*** Opening of EXERCISE INPUT ***
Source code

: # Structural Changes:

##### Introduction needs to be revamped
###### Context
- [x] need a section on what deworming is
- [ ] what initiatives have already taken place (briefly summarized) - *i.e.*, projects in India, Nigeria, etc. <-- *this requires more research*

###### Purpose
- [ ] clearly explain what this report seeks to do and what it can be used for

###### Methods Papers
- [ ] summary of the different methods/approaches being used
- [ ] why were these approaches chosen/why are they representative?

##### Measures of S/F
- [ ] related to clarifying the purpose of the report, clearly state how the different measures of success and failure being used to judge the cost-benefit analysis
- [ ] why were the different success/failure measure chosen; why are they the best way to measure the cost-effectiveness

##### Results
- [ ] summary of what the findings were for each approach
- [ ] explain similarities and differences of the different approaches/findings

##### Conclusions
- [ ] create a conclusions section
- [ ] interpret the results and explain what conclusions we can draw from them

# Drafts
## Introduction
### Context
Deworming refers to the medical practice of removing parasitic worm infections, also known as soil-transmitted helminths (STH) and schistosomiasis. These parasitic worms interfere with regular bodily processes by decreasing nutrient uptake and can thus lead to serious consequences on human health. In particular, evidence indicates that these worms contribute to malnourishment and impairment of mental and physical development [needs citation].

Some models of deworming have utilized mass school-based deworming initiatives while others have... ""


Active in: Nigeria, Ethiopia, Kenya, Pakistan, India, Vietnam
*** Close of EXERCISE INPUT ***
ASSIGNMENT »
The full listing above should be restated word for word.

RESPONSE TO THIS EXERCISE »
Source code

: # Structural Changes:

##### Introduction needs to be revamped
###### Context
- [x] need a section on what deworming is
- [ ] what initiatives have already taken place (briefly summarized) - *i.e.*, projects in India, Nigeria, etc. <-- *this requires more research*

###### Purpose
- [ ] clearly explain what this report seeks to do and what it can be used for

###### Methods Papers
- [ ] summary of the different methods/approaches being used
- [ ] why were these approaches chosen/why are they representative?

##### Measures of S/F
- [ ] related to clarifying the purpose of the report, clearly state how the different measures of success and failure being used to judge the cost-benefit analysis
- [ ] why were the different success/failure measure chosen; why are they the best way to measure the cost-effectiveness

##### Results
- [ ] summary of what the findings were for each approach
- [ ] explain similarities and differences of the different approaches/findings

##### Conclusions
- [ ] create a conclusions section
- [ ] interpret the results and explain what conclusions we can draw from them

# Drafts
## Introduction
### Context
Deworming refers to the medical practice of removing parasitic worm infections, also known as soil-transmitted helminths (STH) and schistosomiasis. These parasitic worms interfere with regular bodily processes by decreasing nutrient uptake and can thus lead to serious consequences on human health. In particular, evidence indicates that these worms contribute to malnourishment and impairment of mental and physical development [needs citation].

Some models of deworming have utilized mass school-based deworming initiatives while others have... ""


Active in: Nigeria, Ethiopia, Kenya, Pakistan, India, Vietnam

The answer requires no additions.